Originally Posted by bushveld
Yes, the blacking is excellent and the engraving work is also and how clean his workshop is. Only a very very few people (like Churchill trained Kirk Merrington) know how to invisibly sleeve a shotgun barrel by soft soldering and hence the TiG process is a great aid and joint hidder. I have had my hand at soft soldering sleeving and know how difficult it is, and know that I am not an expert at it and will not be, and as a result know how to see and where to look for the sleeving lines faint or not.


If you want to see the sleeving lines across the barrels stop the video at 13:06 and look at the line that crosses through the letter "N" of the engraved word "LONDON"---(13 minutes and 6 seconds) and you can also see it by stopping the video a 12:55 and looking at the letter "N". It is faint but outside in the sunlight it will glow.
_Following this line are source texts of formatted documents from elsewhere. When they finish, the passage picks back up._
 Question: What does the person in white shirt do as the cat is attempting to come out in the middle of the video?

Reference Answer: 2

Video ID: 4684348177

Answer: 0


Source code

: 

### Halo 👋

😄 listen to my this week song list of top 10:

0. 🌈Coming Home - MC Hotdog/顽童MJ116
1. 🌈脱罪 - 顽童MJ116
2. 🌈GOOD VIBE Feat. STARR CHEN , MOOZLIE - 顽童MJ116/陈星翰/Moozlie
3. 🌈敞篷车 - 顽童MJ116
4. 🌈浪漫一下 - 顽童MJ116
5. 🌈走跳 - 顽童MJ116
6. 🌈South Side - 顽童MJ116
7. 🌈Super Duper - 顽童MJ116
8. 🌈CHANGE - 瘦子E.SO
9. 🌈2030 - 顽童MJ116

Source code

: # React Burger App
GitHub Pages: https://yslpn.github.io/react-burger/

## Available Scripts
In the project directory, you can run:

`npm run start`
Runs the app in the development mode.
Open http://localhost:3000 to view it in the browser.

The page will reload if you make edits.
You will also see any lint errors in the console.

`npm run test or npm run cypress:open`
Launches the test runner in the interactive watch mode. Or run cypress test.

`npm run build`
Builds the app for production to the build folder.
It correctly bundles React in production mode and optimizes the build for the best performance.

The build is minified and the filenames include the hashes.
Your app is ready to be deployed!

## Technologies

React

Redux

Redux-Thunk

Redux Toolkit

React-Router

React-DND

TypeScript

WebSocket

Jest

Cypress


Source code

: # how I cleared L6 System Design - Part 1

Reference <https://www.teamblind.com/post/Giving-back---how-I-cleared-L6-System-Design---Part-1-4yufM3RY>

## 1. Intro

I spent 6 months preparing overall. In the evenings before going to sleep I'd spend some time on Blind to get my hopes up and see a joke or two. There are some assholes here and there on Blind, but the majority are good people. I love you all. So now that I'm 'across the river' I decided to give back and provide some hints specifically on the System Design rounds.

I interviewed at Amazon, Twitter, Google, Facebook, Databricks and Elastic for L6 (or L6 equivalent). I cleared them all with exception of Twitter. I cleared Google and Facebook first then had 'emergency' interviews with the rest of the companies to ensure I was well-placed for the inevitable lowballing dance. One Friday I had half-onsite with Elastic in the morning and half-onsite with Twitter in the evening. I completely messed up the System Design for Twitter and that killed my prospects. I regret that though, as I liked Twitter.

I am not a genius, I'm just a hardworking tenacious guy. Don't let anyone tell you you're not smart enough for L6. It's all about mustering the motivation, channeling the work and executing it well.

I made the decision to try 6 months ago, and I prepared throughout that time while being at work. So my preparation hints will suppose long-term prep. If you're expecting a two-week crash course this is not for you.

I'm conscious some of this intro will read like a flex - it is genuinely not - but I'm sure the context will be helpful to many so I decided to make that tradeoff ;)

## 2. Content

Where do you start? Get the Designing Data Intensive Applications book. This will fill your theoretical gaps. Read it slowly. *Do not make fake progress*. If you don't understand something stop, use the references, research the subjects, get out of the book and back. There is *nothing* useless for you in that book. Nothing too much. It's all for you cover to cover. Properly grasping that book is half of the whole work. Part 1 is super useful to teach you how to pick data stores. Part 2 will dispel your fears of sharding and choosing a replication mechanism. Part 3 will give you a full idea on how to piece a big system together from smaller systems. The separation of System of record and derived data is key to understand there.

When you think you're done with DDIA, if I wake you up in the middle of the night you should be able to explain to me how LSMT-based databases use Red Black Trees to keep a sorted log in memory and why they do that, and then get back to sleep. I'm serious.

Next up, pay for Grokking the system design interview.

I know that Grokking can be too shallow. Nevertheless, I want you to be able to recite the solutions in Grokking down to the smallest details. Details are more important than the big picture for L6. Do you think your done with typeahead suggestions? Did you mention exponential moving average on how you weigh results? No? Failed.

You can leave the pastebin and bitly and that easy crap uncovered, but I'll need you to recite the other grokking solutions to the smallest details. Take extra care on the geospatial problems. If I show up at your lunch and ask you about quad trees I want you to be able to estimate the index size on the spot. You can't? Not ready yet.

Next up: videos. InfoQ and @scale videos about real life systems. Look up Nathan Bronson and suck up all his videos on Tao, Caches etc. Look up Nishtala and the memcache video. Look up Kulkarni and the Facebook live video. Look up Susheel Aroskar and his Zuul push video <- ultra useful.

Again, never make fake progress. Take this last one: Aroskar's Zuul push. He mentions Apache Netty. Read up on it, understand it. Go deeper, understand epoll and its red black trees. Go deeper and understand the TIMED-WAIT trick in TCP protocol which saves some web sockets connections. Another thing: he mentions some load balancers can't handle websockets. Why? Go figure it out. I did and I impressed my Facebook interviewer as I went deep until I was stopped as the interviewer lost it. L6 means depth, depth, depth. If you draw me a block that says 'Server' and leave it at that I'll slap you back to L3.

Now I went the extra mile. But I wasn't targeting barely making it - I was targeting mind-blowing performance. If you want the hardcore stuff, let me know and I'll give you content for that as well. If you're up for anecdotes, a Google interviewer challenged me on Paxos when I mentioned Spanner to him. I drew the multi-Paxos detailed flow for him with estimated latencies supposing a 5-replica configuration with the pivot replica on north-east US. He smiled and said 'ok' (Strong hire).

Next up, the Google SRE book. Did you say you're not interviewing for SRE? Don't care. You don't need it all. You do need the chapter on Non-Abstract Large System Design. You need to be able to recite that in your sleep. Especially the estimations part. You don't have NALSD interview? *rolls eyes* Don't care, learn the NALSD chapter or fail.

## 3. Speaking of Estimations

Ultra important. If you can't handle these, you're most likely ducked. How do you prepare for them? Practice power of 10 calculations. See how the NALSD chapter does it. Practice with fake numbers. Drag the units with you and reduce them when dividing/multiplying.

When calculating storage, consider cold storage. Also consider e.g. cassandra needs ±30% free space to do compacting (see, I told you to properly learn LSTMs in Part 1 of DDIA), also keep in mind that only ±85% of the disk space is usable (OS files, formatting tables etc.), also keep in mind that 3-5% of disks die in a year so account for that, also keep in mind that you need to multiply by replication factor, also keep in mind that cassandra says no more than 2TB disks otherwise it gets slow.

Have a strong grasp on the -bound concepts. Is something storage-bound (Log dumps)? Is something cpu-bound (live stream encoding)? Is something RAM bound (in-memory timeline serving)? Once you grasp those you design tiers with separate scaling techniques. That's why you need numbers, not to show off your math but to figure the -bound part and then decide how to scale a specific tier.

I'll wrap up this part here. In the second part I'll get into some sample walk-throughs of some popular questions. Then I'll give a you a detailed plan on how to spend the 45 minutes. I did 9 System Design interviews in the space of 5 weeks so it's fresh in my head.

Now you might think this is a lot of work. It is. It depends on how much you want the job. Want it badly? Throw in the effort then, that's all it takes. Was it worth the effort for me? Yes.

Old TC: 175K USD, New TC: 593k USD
The worse of all visible sleeving line work that I have ever seen was the done by Westley Richards when they were learning how to do sleeve barrels, or whoever was doing it for them.

In his day Malcolm Cruxton of Price St. Birmingham did excellent invisible soft soldered sleeving and I remember Malcolm telling me how other gunsmiths would visit his shop to watch him and learn the technique. Now in his 80's he continues gunsmithing at his home shop after the Price St. premises were demolished by the city of Birmingham.

Kind Regards
Stephen Howell

Steve,
Even the best can’t hide the line all the time. There is a guy who’s local to me that has a Smythe BLE that Kirk sleeved at the height of his USA work, undoubtedly when he was doing his best work….and the sleeve line is clearly visible, the work is of course excellent (barrel striking , profiling, etc), another friend had a Blanch SLNE that Kirk sleeved a decade or so ago, the line was clearly visible on it too, in fact, it took copious amount of blacking cycles to try to blend and hide it, I’m talking 20+ cycles.
Have you ever seen the sleeving work of Nick Mackinson? He worked for Wilds in Birmingham and his job was doing the machining on the back ends & tubes for sleeving. His sleeve work I’ve see is pretty damn good too. Unfortunately, even some of his stuff isn’t “invisible”. John Fosters work was the same. The only truly “invisible sleeving I’ve seen that is consistently invisible is the tig welded jobs coming out in the last few years. Pretty amazing stuff.
Who does that here in the states? 1 maybe 2 guys I’d guess.

Several points of yours I’m in 100% agreement, WR sleeved guns can be absolutely atrocious. Especially when marked on the outside of the barrels. Yuck.
TIG welding for sleeving was a huge leap forward.
I think what also gets left out of the conversation is the striking and profiling of the finished tubes. That is by far probably the most aesthetically important part of the job. Having that correct profile is hard to do, takes talent, skill, trained hands and eyes, and takes hours to accomplish. I wish the video would’ve shown some of that work too.
I think the young fella did a pretty fine job.